** RECORD EXCERPTS follows **

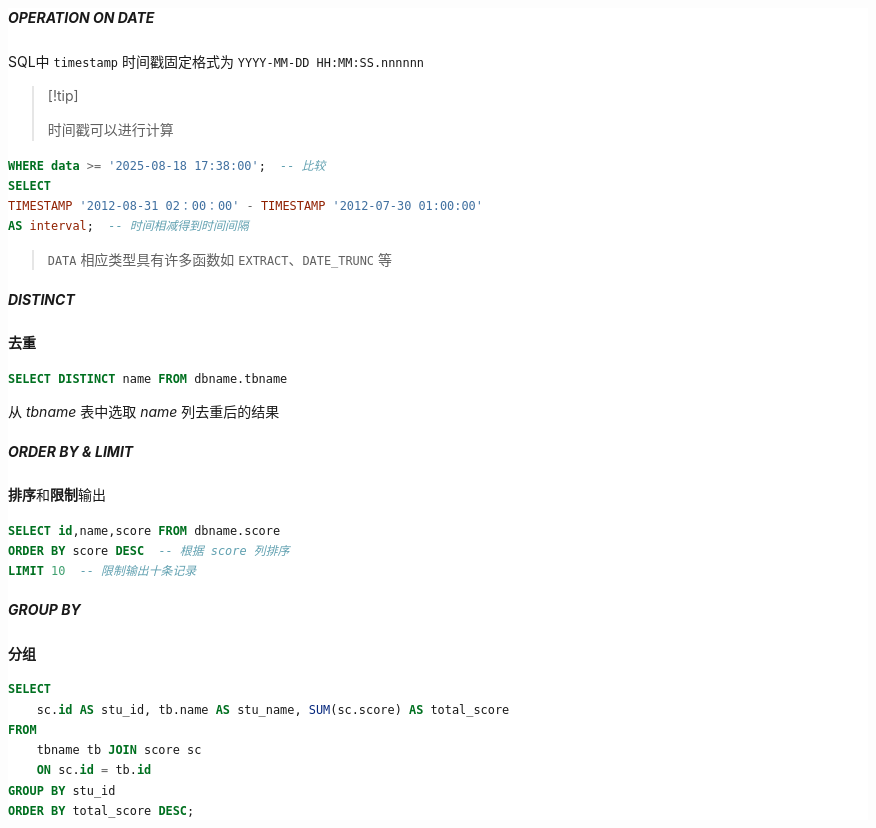 

##### OPERATION ON DATE



SQL中 `timestamp` 时间戳固定格式为 `YYYY-MM-DD HH:MM:SS.nnnnnn`

>   [!tip]
>
>   时间戳可以进行计算



```sql
WHERE data >= '2025-08-18 17:38:00';  -- 比较
SELECT 
TIMESTAMP '2012-08-31 02：00：00' - TIMESTAMP '2012-07-30 01:00:00'
AS interval;  -- 时间相减得到时间间隔
```



>   `DATA` 相应类型具有许多函数如 `EXTRACT`、`DATE_TRUNC` 等



##### DISTINCT



**去重**



```sql
SELECT DISTINCT name FROM dbname.tbname
```

从 *tbname* 表中选取 *name* 列去重后的结果



##### ORDER BY & LIMIT



**排序**和**限制**输出



```sql
SELECT id,name,score FROM dbname.score
ORDER BY score DESC  -- 根据 score 列排序
LIMIT 10  -- 限制输出十条记录
```



##### GROUP BY



**分组**



```sql
SELECT
    sc.id AS stu_id, tb.name AS stu_name, SUM(sc.score) AS total_score
FROM
    tbname tb JOIN score sc
    ON sc.id = tb.id  
GROUP BY stu_id
ORDER BY total_score DESC;
```


[^tag ]: sql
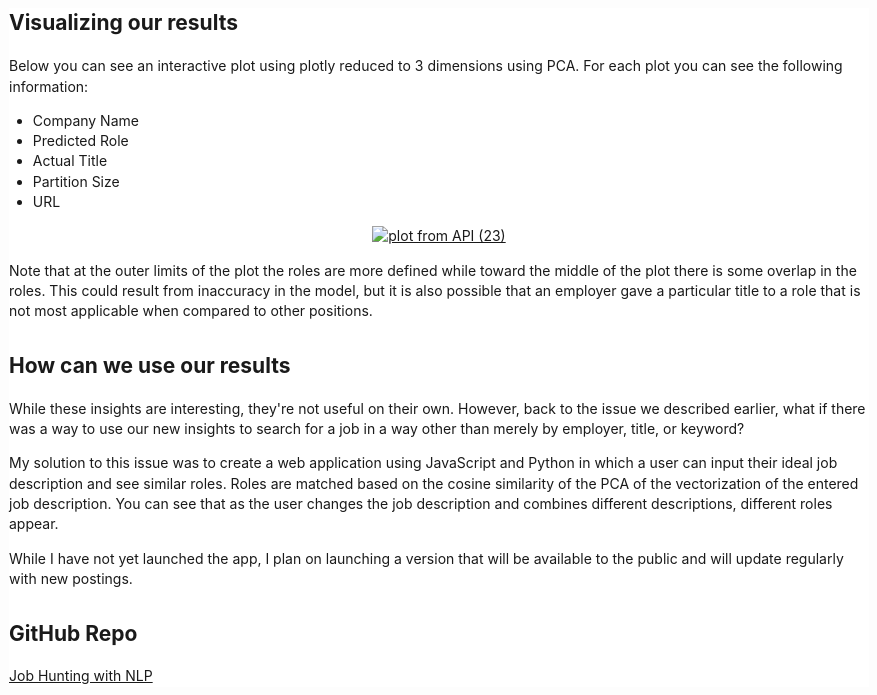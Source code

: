 ## Visualizing our results
Below you can see an interactive plot using plotly reduced to 3 dimensions using PCA. For each plot you can see the following information:  

* Company Name
* Predicted Role
* Actual Title
* Partition Size
* URL

<div>
    <a href="https://plot.ly/~keith12345/156/?share_key=2T8MkDmrQoPmuWxYb0IpoZ"
    target="_blank"
    title="plot from API (23)"
    style="display: block; text-align: center;">
    <img src="https://plot.ly/~keith12345/156.png?share_key=2T8MkDmrQoPmuWxYb0IpoZ"
    alt="plot from API (23)"
    style="max-width: 100%;width: 600px;"
    width="600"
    onerror="this.onerror=null;this.src='https://plot.ly/404.png';" />
    </a>
  <script data-plotly="keith12345:156"
    sharekey-plotly="2T8MkDmrQoPmuWxYb0IpoZ"
    src="https://plot.ly/embed.js"
    async>
  </script>
</div>

Note that at the outer limits of the plot the roles are more defined while toward the middle of the plot there is some overlap in the roles. This could result from inaccuracy in the model, but it is also possible that an employer gave a particular title to a role that is not most applicable when compared to other positions.

## How can we use our results

While these insights are interesting, they're not useful on their own. However, back to the issue we described earlier, what if there was a way to use our new insights to search for a job in a way other than merely by employer, title, or keyword?  

My solution to this issue was to create a web application using JavaScript and Python in which a user can input their ideal job description and see similar roles. Roles are matched based on the cosine similarity of the PCA of the vectorization of the entered job description. You can see that as the user changes the job description and combines different descriptions, different roles appear.

<iframe width="781" height="556" src="https://www.youtube.com/embed/V1LpwNl6WZw" frameborder="0" allow="accelerometer; autoplay; encrypted-media; gyroscope; picture-in-picture" allowfullscreen></iframe>

While I have not yet launched the app, I plan on launching a version that will be available to the public and will update regularly with new postings. 

## GitHub Repo
[Job Hunting with NLP](https://github.com/keith12345/Find_me_a_Job/)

** End of RECORD EXCERPTS **

Could you give all the records again, exactly, minus the pictures?

**RESULT OF THIS TASK**
##### OPERATION ON DATE



SQL中 `timestamp` 时间戳固定格式为 `YYYY-MM-DD HH:MM:SS.nnnnnn`

>   [!tip]
>
>   时间戳可以进行计算



```sql
WHERE data >= '2025-08-18 17:38:00';  -- 比较
SELECT 
TIMESTAMP '2012-08-31 02：00：00' - TIMESTAMP '2012-07-30 01:00:00'
AS interval;  -- 时间相减得到时间间隔
```



>   `DATA` 相应类型具有许多函数如 `EXTRACT`、`DATE_TRUNC` 等



##### DISTINCT



**去重**



```sql
SELECT DISTINCT name FROM dbname.tbname
```

从 *tbname* 表中选取 *name* 列去重后的结果



##### ORDER BY & LIMIT



**排序**和**限制**输出



```sql
SELECT id,name,score FROM dbname.score
ORDER BY score DESC  -- 根据 score 列排序
LIMIT 10  -- 限制输出十条记录
```



##### GROUP BY



**分组**



```sql
SELECT
    sc.id AS stu_id, tb.name AS stu_name, SUM(sc.score) AS total_score
FROM
    tbname tb JOIN score sc
    ON sc.id = tb.id  
GROUP BY stu_id
ORDER BY total_score DESC;
```


[^tag ]: sql
Source code

: ## Visualizing our results
Below you can see an interactive plot using plotly reduced to 3 dimensions using PCA. For each plot you can see the following information:  

* Company Name
* Predicted Role
* Actual Title
* Partition Size
* URL

<div>
    <a href="https://plot.ly/~keith12345/156/?share_key=2T8MkDmrQoPmuWxYb0IpoZ"
    target="_blank"
    title="plot from API (23)"
    style="display: block; text-align: center;">
    <img src="https://plot.ly/~keith12345/156.png?share_key=2T8MkDmrQoPmuWxYb0IpoZ"
    alt="plot from API (23)"
    style="max-width: 100%;width: 600px;"
    width="600"
    onerror="this.onerror=null;this.src='https://plot.ly/404.png';" />
    </a>
  <script data-plotly="keith12345:156"
    sharekey-plotly="2T8MkDmrQoPmuWxYb0IpoZ"
    src="https://plot.ly/embed.js"
    async>
  </script>
</div>

Note that at the outer limits of the plot the roles are more defined while toward the middle of the plot there is some overlap in the roles. This could result from inaccuracy in the model, but it is also possible that an employer gave a particular title to a role that is not most applicable when compared to other positions.

## How can we use our results

While these insights are interesting, they're not useful on their own. However, back to the issue we described earlier, what if there was a way to use our new insights to search for a job in a way other than merely by employer, title, or keyword?  

My solution to this issue was to create a web application using JavaScript and Python in which a user can input their ideal job description and see similar roles. Roles are matched based on the cosine similarity of the PCA of the vectorization of the entered job description. You can see that as the user changes the job description and combines different descriptions, different roles appear.

<iframe width="781" height="556" src="https://www.youtube.com/embed/V1LpwNl6WZw" frameborder="0" allow="accelerometer; autoplay; encrypted-media; gyroscope; picture-in-picture" allowfullscreen></iframe>

While I have not yet launched the app, I plan on launching a version that will be available to the public and will update regularly with new postings. 

## GitHub Repo
[Job Hunting with NLP](https://github.com/keith12345/Find_me_a_Job/)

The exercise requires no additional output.